Entitled ‘If a female had once passed the gate … ’: Trinity Women Graduates Centenary Exhibition 1922-2022, the exhibition is on display in the Long Room as part of the Book of Kells exhibition. It is also available as an online exhibition on the Trinity Library website and on Google Cultural Institute.
Developed in partnership with the Library of Trinity College Dublin, the exhibition features highlights of the Trinity Women Graduates archive.
Photographs, letters, administrative records and collected reminiscences trace the long campaign for admission, the achievements of early women graduates and the struggle for equality by female students and staff.
It forms part of the wider Trinity Women Graduates Archive Project which involves the cataloguing, conservation, and partial digitisation of the Trinity Women Graduates archive as part of the Virtual Trinity Library project.
Highlights of the exhibition:
|A statement from the Board of Trinity College Dublin in 1895 on the feasibility and risks associated with admitting women to Trinity. It argued that “if a female had once passed the gate it would be practically impossible to watch what buildings or chambers she had entered” and noted that “parents who place their sons in residence in Trinity College do so in the persuasion that their morals will be subject to some supervision”.
|A petition signed by 10,560 “Irish Women of the educated classes” in favour of the admission of women to Trinity College Dublin, 1892. Notable signatories include Lady Jane Francesca Wilde and Constance Wilde.
|Official ‘Regulations for Women’, 1908. Once admitted, female students were subject to strict regulations, which emphasised the separation of the male and female student populations in everything except lectures and exams. The regulations stipulated that women must wear their formal university attire in the college squares and parks unless accompanied by a chaperone. In the 1960 women were still refused campus accommodation and had to leave Trinity by 6pm.
|Photograph of the July 1906 graduation of the ‘Steamboat Ladies’ – students from Oxford and Cambridge universities, which at that time refused to confer degrees on women, who travelled to Dublin for conferring. Between 1904 and 1907 hundreds of women from Oxbridge women’s colleges travelled to Dublin on steamboats to receive their degrees.
|Flyer for DUWGA Jubilee Dinner, 1954, which was the first time women could host in the College Dining Hall.

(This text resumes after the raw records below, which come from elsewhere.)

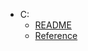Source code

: 
- C:
  - [README](C:\Users\korde\Home\Github\ShieldCoin\docs\README.md)
  - [Reference](C:\Users\korde\Home\Github\ShieldCoin\docs\reference.md)

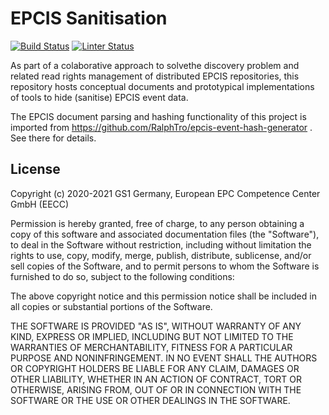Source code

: # EPCIS Sanitisation

[![Build Status](https://github.com/european-epc-competence-center/epcis-sanitisation/workflows/Unit%20Tests/badge.svg?v=42)](https://github.com/RalphTro/epcis-event-hash-generator/actions?query=workflow%3A%22Unit+Tests%22)
[![Linter Status](https://github.com/european-epc-competence-center/epcis-sanitisation/workflows/Code%20Style/badge.svg)](https://github.com/RalphTro/epcis-event-hash-generator/actions?query=workflow%3A%22Code+Style%22)

As part of a colaborative approach to solvethe discovery problem and related read rights management of distributed EPCIS repositories, this repository hosts conceptual documents and prototypical implementations of tools to hide (sanitise) EPCIS event data.

The EPCIS document parsing and hashing functionality of this project is imported from https://github.com/RalphTro/epcis-event-hash-generator . See there for details.

## License

Copyright (c) 2020-2021 GS1 Germany, European EPC Competence Center GmbH (EECC)

Permission is hereby granted, free of charge, to any person obtaining a copy
of this software and associated documentation files (the "Software"), to deal
in the Software without restriction, including without limitation the rights
to use, copy, modify, merge, publish, distribute, sublicense, and/or sell
copies of the Software, and to permit persons to whom the Software is
furnished to do so, subject to the following conditions:

The above copyright notice and this permission notice shall be included in all
copies or substantial portions of the Software.

THE SOFTWARE IS PROVIDED "AS IS", WITHOUT WARRANTY OF ANY KIND, EXPRESS OR
IMPLIED, INCLUDING BUT NOT LIMITED TO THE WARRANTIES OF MERCHANTABILITY,
FITNESS FOR A PARTICULAR PURPOSE AND NONINFRINGEMENT. IN NO EVENT SHALL THE
AUTHORS OR COPYRIGHT HOLDERS BE LIABLE FOR ANY CLAIM, DAMAGES OR OTHER
LIABILITY, WHETHER IN AN ACTION OF CONTRACT, TORT OR OTHERWISE, ARISING FROM,
OUT OF OR IN CONNECTION WITH THE SOFTWARE OR THE USE OR OTHER DEALINGS IN THE
SOFTWARE.
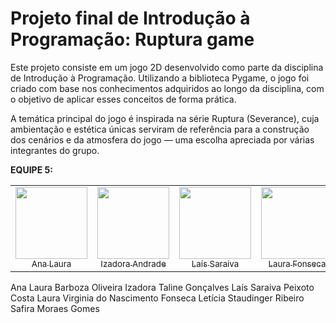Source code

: # Projeto final de Introdução à Programação: Ruptura game

Este projeto consiste em um jogo 2D desenvolvido como parte da disciplina de Introdução à Programação. Utilizando a biblioteca Pygame, o jogo foi criado com base nos conhecimentos adquiridos ao longo da disciplina, com o objetivo de aplicar esses conceitos de forma prática.

A temática principal do jogo é inspirada na série Ruptura (Severance), cuja ambientação e estética únicas serviram de referência para a construção dos cenários e da atmosfera do jogo — uma escolha apreciada por várias integrantes do grupo.


 <strong>EQUIPE 5:</strong>
<table>
  <tr>
    <td align="center">
      <a href="https://github.com/analauraboliveira">
        <img src="https://avatars.githubusercontent.com/u/175695622?v=4" width="115"><br>
        <sub>Ana Laura</sub>
      </a>
    </td>
    <td align="center">
      <a href="https://github.com/Izadora1">
        <img src="https://avatars.githubusercontent.com/u/175695946?v=4" width="115"><br>
        <sub>Izadora Andrade</sub> 
      </a>
    </td>
    <td align="center">
      <a href="https://github.com/laissaraiva">
        <img src="https://avatars.githubusercontent.com/u/175696154?v=4" width="115"><br>
        <sub>Laís Saraiva</sub>
      </a>
    </td>
    <td align="center">
      <a href="https://github.com/lauravfonseca">
        <img src="https://avatars.githubusercontent.com/u/175695605?v=4" width="115"><br>
        <sub>Laura Fonseca</sub>
      </a>
    </td>
    <td align="center">
      <a href="https://github.com/lestrb">
        <img src="https://avatars.githubusercontent.com/u/174833201?v=4" width="115"><br>
        <sub>Letícia Staudinger</sub> 
      </a>
    </td>
    <td align="center">
      <a href="https://github.com/safiracode">
        <img src="https://avatars.githubusercontent.com/u/174833148?v=4" width="115"><br>
        <sub>Safira Moraes</sub> 
      </a>
    </td>
  </tr>
</table>


Ana Laura Barboza Oliveira
Izadora Taline Gonçalves
Laís Saraiva Peixoto Costa
Laura Virginia do Nascimento Fonseca
Letícia Staudinger Ribeiro
Safira Moraes Gomes
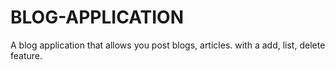# BLOG-APPLICATION
A blog application that allows you post blogs, articles. with a add, list, delete feature.
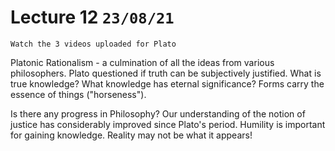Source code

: # Lecture 12 `23/08/21`

`Watch the 3 videos uploaded for Plato`

Platonic Rationalism - a culmination of all the ideas from various philosophers. Plato questioned if truth can be subjectively justified. What is true knowledge? What knowledge has eternal significance? Forms carry the essence of things ("horseness").

Is there any progress in Philosophy? Our understanding of the notion of justice has considerably improved since Plato's period. Humility is important for gaining knowledge. Reality may not be what it appears!  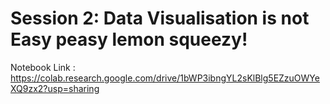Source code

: # Session 2: Data Visualisation is not Easy peasy lemon squeezy!

Notebook Link : https://colab.research.google.com/drive/1bWP3ibngYL2sKlBlg5EZzuOWYeXQ9zx2?usp=sharing 
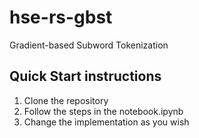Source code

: # hse-rs-gbst
Gradient-based Subword Tokenization

## Quick Start instructions
1. Clone the repository
2. Follow the steps in the notebook.ipynb
3. Change the implementation as you wish
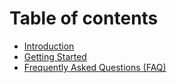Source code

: # Table of contents

* [Introduction](README.md)
* [Getting Started](getting-started.md)
* [Frequently Asked Questions \(FAQ\)](frequently-asked-questions-faq.md)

It was only in 1965 that women were allowed to dine at Commons in the Dining Hall, and in 1968 when women were finally admitted as members of the student debating society, the College Historical Society (the Hist).
|Calligraphic memorial of the first women to be elected as Fellows of the College, June 1968.
“The main aim of Trinity Women Graduates was to afford members an opportunity to stay connected with the university and each other. These records and reminiscences give a deeper insight into the lived experiences of these women and ensures that the voices and experiences of these women form part of the historical record of both Irish society in the twentieth century and Trinity College Dublin.”Ciara Daly, Project Archivist, Library of Trinity College Dublin, and curator of the exhibition
“Following a long campaign, the first three women were admitted to Trinity in January 1904. A further 47 were admitted the following September,” Grace O’Malley, Chair of Trinity Women Graduates Centenary Committee commented.
“Once admitted female students were subject to strict regulations because their presence was judged to be a danger to the men.
“These rules and regulations did not deter women and by 1922 there were sufficient women in Trinity to warrant the foundation of an alumni society. A century later, 60% of the student body is female and the university is led by a woman.”